Palavras

nao-se-emocionar

Derivado do verbo 'emocionar' (do latim 'emovere', mover para fora) com o pronome reflexivo 'se' e a negação 'não'.

Origem

Século XVI

Do latim 'emovere' (mover para fora, agitar, perturbar). O verbo 'emocionar' deriva diretamente deste radical latino.

Mudanças de sentido

Século XVI-XVII

O verbo 'emocionar' refere-se a causar agitação ou perturbação.

Século XVII-XVIII

O sentido evolui para o de sentir emoções intensas, com o surgimento da forma pronominal 'emocionar-se'.

Século XIX em diante

A negação 'não se emocionar' passa a representar o ideal de controle, racionalidade e compostura, contrastando com a intensidade emocional.

Atualidade

A expressão 'não se emocionar' abrange desde a capacidade de manter a objetividade e a calma sob pressão até a conotação de frieza ou insensibilidade.

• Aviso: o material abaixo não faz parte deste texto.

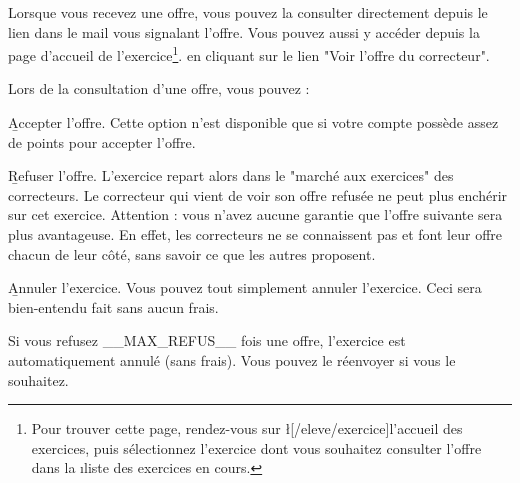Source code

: ﻿Lorsque vous recevez une offre, vous pouvez la consulter directement depuis le lien dans le mail vous signalant l'offre. Vous pouvez aussi y accéder depuis la page d'accueil de l'exercice\footnote{Pour trouver cette page, rendez-vous sur \l[/eleve/exercice]{l'accueil des exercices}, puis sélectionnez l'exercice dont vous souhaitez consulter l'offre dans la \i{liste des exercices en cours}.}. en cliquant sur le lien "Voir l'offre du correcteur".

Lors de la consultation d'une offre, vous pouvez :
\item \b{Accepter l'offre}. Cette option n'est disponible que si votre compte possède assez de points pour accepter l'offre.
\item \b{Refuser l'offre}. L'exercice repart alors dans le "marché aux exercices" des correcteurs. Le correcteur qui vient de voir son offre refusée ne peut plus enchérir sur cet exercice. Attention : vous n'avez aucune garantie que l'offre suivante sera plus avantageuse. En effet, les correcteurs ne se connaissent pas et font leur offre chacun de leur côté, sans savoir ce que les autres proposent.
\item \b{Annuler l'exercice}. Vous pouvez tout simplement annuler l'exercice. Ceci sera bien-entendu fait sans aucun frais.

Si vous refusez __MAX_REFUS__ fois une offre, l'exercice est automatiquement annulé (sans frais). Vous pouvez le réenvoyer si vous le souhaitez.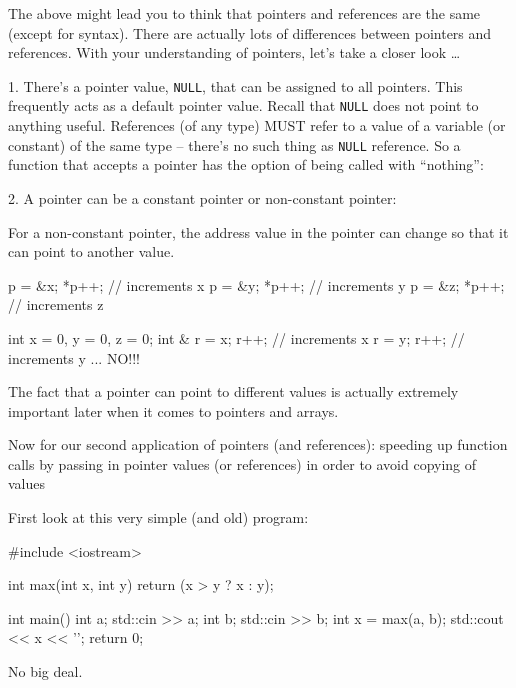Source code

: The above might lead you to think that pointers and references are the same (except for syntax). There are actually lots of differences between pointers and references. With your understanding of pointers, let's take a closer look \ldots

1. There's a pointer value, \texttt{NULL}, that can be assigned to all pointers. This frequently acts as a default pointer value. Recall that \texttt{NULL} does not point to anything useful. References (of any type) MUST refer to a value of a variable (or constant) of the same type -- there's no such thing as \texttt{NULL} reference. So a function that accepts a pointer has the option of being called with ``nothing'':

2. A pointer can be a constant pointer or non-constant pointer:


For a non-constant pointer, the address value in the pointer can change so that it can point to another value.

\begin{consolethree}[escapeinside=||]
p = &x; *p++; // increments x
p = &y; *p++; // increments y
p = &z; *p++; // increments z
\end{consolethree}

\begin{consolethree}[escapeinside=||]
int x = 0, y = 0, z = 0;
int & r = x; r++;           // increments x
r = y; r++;                 // increments y ... NO!!!
\end{consolethree}
The fact that a pointer can point to different values is actually extremely important later when it comes to pointers and arrays.

\newpage{}

Now for our second application of pointers (and references): speeding up function calls by passing in pointer values (or references) in order to avoid copying of values

First look at this very simple (and old) program:

\begin{consolethree}[escapeinside=||]
#include <iostream>

int max(int x, int y)
{
    return (x > y ? x : y);
}

int main()
{
    int a;
    std::cin >> a;
    int b;
    std::cin >> b;
    int x = max(a, b);
    std::cout << x << '\n';
    return 0;
}
\end{consolethree}
No big deal.


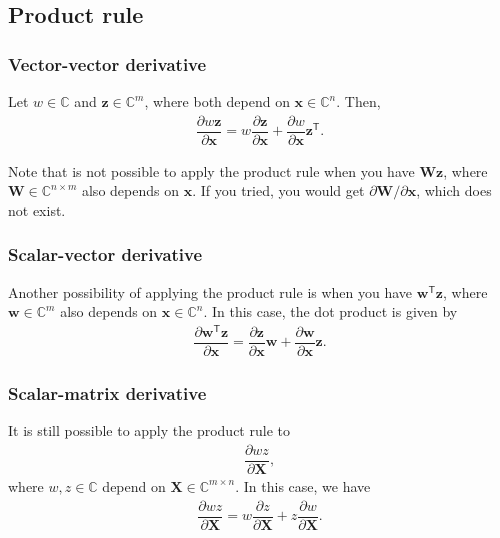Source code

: \documentclass{article}
\newcommand{\trans}{\mathsf{T}}
\begin{document}
\subsection{Product rule}
\subsubsection{Vector-vector derivative}
Let \(w \in \mathbb{C}\) and \(\mathbf{z} \in \mathbb{C}^{m}\), where both depend on \(\mathbf{x} \in \mathbb{C}^{n}\). Then,
\begin{align}
    \dfrac{\partial w \mathbf{z}}{\partial \mathbf{x}} = w \dfrac{\partial \mathbf{z}}{\partial \mathbf{x}} + \dfrac{\partial w}{\partial \mathbf{x}} \mathbf{z}^\trans.
\end{align}

Note that is not possible to apply the product rule when you have \(\mathbf{Wz}\), where \(\mathbf{W} \in \mathbb{C}^{n \times m}\) also depends on \(\mathbf{x}\). If you tried, you would get \(\partial\mathbf{W}/\partial\mathbf{x}\), which does not exist.
\subsubsection{Scalar-vector derivative}
Another possibility of applying the product rule is when you have \(\mathbf{w}^{\trans} \mathbf{z}\), where \(\mathbf{w} \in \mathbb{C}^{m}\) also depends on \(\mathbf{x} \in \mathbb{C}^{n}\). In this case, the dot product is given by
\begin{align}
    \dfrac{\partial \mathbf{w}^{\trans} \mathbf{z}}{\partial \mathbf{x}} = \dfrac{\partial \mathbf{z}}{\partial \mathbf{x}} \mathbf{w} + \dfrac{\partial \mathbf{w}}{\partial \mathbf{x}} \mathbf{z}.
\end{align}

\subsubsection{Scalar-matrix derivative}
It is still possible to apply the product rule to
\begin{align}
    \dfrac{\partial wz}{\partial \mathbf{X}},
\end{align}
where \(w,z \in \mathbb{C}\) depend on \(\mathbf{X} \in \mathbb{C}^{m \times n}\). In this case, we have
\begin{align}
    \dfrac{\partial wz}{\partial \mathbf{X}} = w \dfrac{\partial z}{\partial \mathbf{X}} + z \dfrac{\partial w}{\partial \mathbf{X}}.
\end{align}
\end{document}
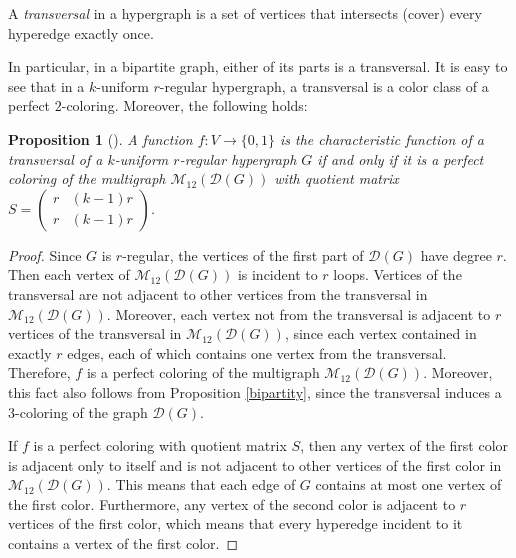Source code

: \documentclass[11pt]{article}
\newtheorem{claim}{Proposition}[section]
\theoremstyle{definition}
\begin{document}
{{{%
A {\sl transversal}  in a hypergraph is a set of vertices that intersects (cover) every  hyperedge exactly once.

In particular, in a bipartite graph, either of its
parts is a transversal. It is easy to see that in a $k$-uniform $r$-regular
hypergraph, a transversal is a color class of a perfect $2$-coloring. Moreover, the following holds:

\begin{claim}[\cite{PA20}]\label{bipartity1}
A function $f:V\rightarrow \{0,1\}$ is the characteristic function of a transversal
of a $k$-uniform $r$-regular
hypergraph
$G$ if and only if it is a perfect coloring of the multigraph
$\mathcal{M}_{12}(\mathcal{D}(G))$ with quotient matrix
$S=\begin{pmatrix}
r & (k-1)r \\
r & (k-1)r
\end{pmatrix}$.
\end{claim}
\begin{proof}
Since $G$ is $r$-regular, the vertices of the first part
of $\mathcal{D}(G)$ have degree $r$. Then each vertex
of  $\mathcal{M}_{12}(\mathcal{D}(G))$ is incident to $r$
loops. Vertices of the transversal are not adjacent to other vertices from the transversal in $\mathcal{M}_{12}(\mathcal{D}(G))$. Moreover,
each vertex not from the transversal is adjacent to $r$ vertices of the transversal in 
$\mathcal{M}_{12}(\mathcal{D}(G))$,
since each vertex contained in exactly $r$ edges, each of which
contains one vertex from the transversal. Therefore, $f$ is a
perfect coloring of the multigraph
$\mathcal{M}_{12}(\mathcal{D}(G))$. Moreover, this fact also follows from Proposition \ref{bipartity}, since the transversal
induces a $3$-coloring of the graph $\mathcal{D}(G)$.





If $f$ is a perfect coloring with quotient matrix
$S$, then any vertex of the first color is adjacent only to  itself  and is not
adjacent to other vertices of the first color in 
$\mathcal{M}_{12}(\mathcal{D}(G))$. This means that each edge of 
$G$ contains at most one vertex of the first color. Furthermore, any vertex
of the second color is  adjacent to $r$ vertices of the first color, which means that every
hyperedge incident to it contains a vertex of the first color.
\end{proof}


}}}
\end{document}
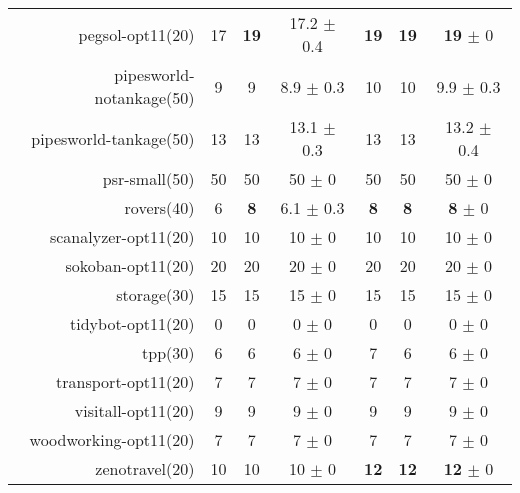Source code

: \begin{center}
\begin{tabular}{|r|*{2}{ccc|}}
pegsol-opt11(20) & 17 & \textbf{19} & 17.2 $\pm$ 0.4 & \textbf{19} & \textbf{19} & \textbf{19} $\pm$ 0\\
pipesworld-notankage(50) & 9 & 9 & 8.9 $\pm$ 0.3 & 10 & 10 & 9.9 $\pm$ 0.3\\
pipesworld-tankage(50) & 13 & 13 & 13.1 $\pm$ 0.3 & 13 & 13 & 13.2 $\pm$ 0.4\\
psr-small(50) & 50 & 50 & 50 $\pm$ 0 & 50 & 50 & 50 $\pm$ 0\\
rovers(40) & 6 & \textbf{8} & 6.1 $\pm$ 0.3 & \textbf{8} & \textbf{8} & \textbf{8} $\pm$ 0\\
scanalyzer-opt11(20) & 10 & 10 & 10 $\pm$ 0 & 10 & 10 & 10 $\pm$ 0\\
sokoban-opt11(20) & 20 & 20 & 20 $\pm$ 0 & 20 & 20 & 20 $\pm$ 0\\
storage(30) & 15 & 15 & 15 $\pm$ 0 & 15 & 15 & 15 $\pm$ 0\\
tidybot-opt11(20) & 0 & 0 & 0 $\pm$ 0 & 0 & 0 & 0 $\pm$ 0\\
tpp(30) & 6 & 6 & 6 $\pm$ 0 & 7 & 6 & 6 $\pm$ 0\\
transport-opt11(20) & 7 & 7 & 7 $\pm$ 0 & 7 & 7 & 7 $\pm$ 0\\
visitall-opt11(20) & 9 & 9 & 9 $\pm$ 0 & 9 & 9 & 9 $\pm$ 0\\
woodworking-opt11(20) & 7 & 7 & 7 $\pm$ 0 & 7 & 7 & 7 $\pm$ 0\\
zenotravel(20) & 10 & 10 & 10 $\pm$ 0 & \textbf{12} & \textbf{12} & \textbf{12} $\pm$ 0\\
\end{tabular}
\end{center}
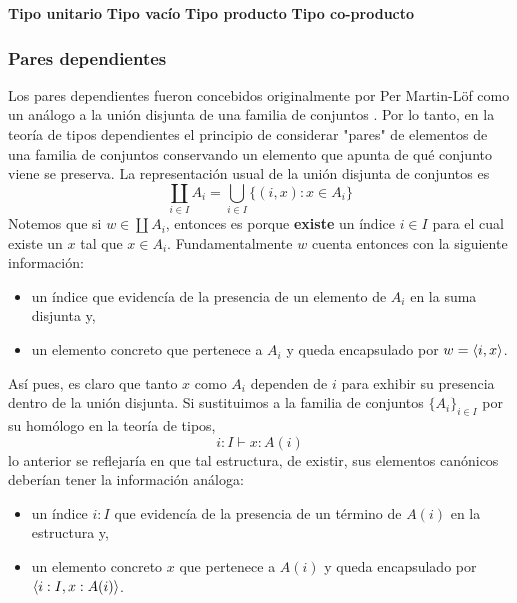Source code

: \documentclass{article}
\begin{document}
    
    
    \hfill\newline\textbf{Tipo unitario}\hfill\newline
    \hfill\newline\textbf{Tipo vacío}\hfill\newline
    \hfill\newline\textbf{Tipo producto}\hfill\newline
    \hfill\newline\textbf{Tipo co-producto}\hfill\newline

    \subsubsection{Pares dependientes}
    Los pares dependientes fueron concebidos originalmente por Per 
    Martin-L\"{o}f como un an\'{a}logo a la uni\'{o}n disjunta de una familia de 
    conjuntos \cite{PerMartin-Lof98}. Por lo tanto, en la teoría de tipos 
    dependientes el principio de considerar "pares" de elementos de una familia 
    de conjuntos conservando un elemento que apunta de qu\'{e} conjunto viene se 
    preserva. La representaci\'{o}n usual de la uni\'{o}n disjunta de conjuntos 
    es
    $$
        \coprod\limits_{i\in I} A_i = \bigcup\limits_{i\in I} \{(i, x) : x \in A_i\}
    $$
    Notemos que si $w \in \coprod A_i$, entonces es porque \textbf{existe}
    un \'{i}ndice $i \in I$ para el cual existe un $x$ tal que $x \in A_i$.
    Fundamentalmente $w$ cuenta entonces con la siguiente información:
    \begin{itemize}
        \item un \'{i}ndice que evidenc\'{i}a de la presencia de un elemento de 
        $A_i$ en la suma disjunta y,
        \item un elemento concreto que pertenece a $A_i$ y queda encapsulado por 
        $w = \langle i, x \rangle$.
    \end{itemize}
    As\'{i} pues, es claro que tanto $x$ como $A_i$ dependen de $i$ para 
    exhibir su presencia dentro de la uni\'{o}n disjunta.
    Si sustituimos a la familia de conjuntos $\{A_i\}_{i\in I}$ por su 
    hom\'{o}logo en la teoría de tipos, 
    $$
        i : I \vdash x : A(i)
    $$
    lo anterior se reflejar\'{i}a en que tal estructura, de existir, sus 
    elementos can\'{o}nicos deberían tener la información an\'{a}loga:
    \begin{itemize}
        \item un \'{i}ndice $i : I$ que evidenc\'{i}a de la presencia de un 
        t\'{e}rmino de $A(i)$ en la estructura y,
        \item un elemento concreto $x$ que pertenece a $A(i)$ y queda 
        encapsulado por $\langle i : I, x : A(i) \rangle$.
    \end{itemize}
\end{document}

Em contextos de alta performance ou situações de crise, 'não se emocionar' é visto como uma virtude de liderança e resiliência. Em contrapartida, em relações interpessoais, pode ser interpretado como falta de empatia ou distanciamento afetivo. A palavra 'emocionar' em si, quando usada sem negação, mantém seu sentido de sentir intensamente.

Primeiro registro

Século XVII

Registros do verbo 'emocionar' e suas conjugações começam a aparecer em textos literários e gramaticais da época, indicando seu uso consolidado.

Século XIX

A expressão 'não se emocionar' aparece em contextos que discutem comportamento social, educação e temperamento, como em tratados de moral e comportamento.

Momentos culturais

Século XIX

Na literatura romântica, a emoção era exaltada, tornando o ideal de 'não se emocionar' um contraponto à sensibilidade exacerbada.

Meados do Século XX

Em filmes e novelas, personagens que 'não se emocionam' frequentemente representam o arquétipo do herói estoico, do vilão calculista ou do profissional dedicado e impassível.

Atualidade

Em debates sobre saúde mental e inteligência emocional, a capacidade de 'não se emocionar' é contrastada com a importância de processar e expressar emoções de forma saudável.

Vida emocional

Século XIX

Associada a qualidades como força, disciplina e racionalidade, vistas como positivas em muitos círculos sociais.

Atualidade

Carrega um peso ambíguo: pode denotar maturidade e controle, mas também frieza, distanciamento e falta de empatia. O contexto dita a carga emocional.

Vida digital

Anos 2000 em diante

A expressão 'não se emocionar' aparece em fóruns de discussão sobre autodesenvolvimento, psicologia e relacionamentos, muitas vezes em busca de conselhos sobre como lidar com situações difíceis.

Anos 2010 em diante

Pode ser usada em memes ou comentários irônicos para descrever reações inesperadamente calmas ou calculistas a eventos dramáticos, ou para criticar a falta de sensibilidade de alguém.

Atualidade

Buscas por 'como não se emocionar' ou 'inteligência emocional' são comuns, refletindo o interesse contemporâneo em gerenciar sentimentos em um mundo complexo.

Representações

Cinema e Televisão (geral)

Personagens que 'não se emocionam' são recorrentes em gêneros como suspense, ação e drama, onde a compostura é crucial para a sobrevivência ou para a execução de planos complexos. Exemplos incluem detetives impassíveis, agentes secretos ou líderes de organizações criminosas.

Novelas Brasileiras

Frequentemente retratado em personagens que precisam manter uma fachada de controle em meio a dramas familiares, escândalos ou disputas de poder, contrastando com personagens mais emotivos.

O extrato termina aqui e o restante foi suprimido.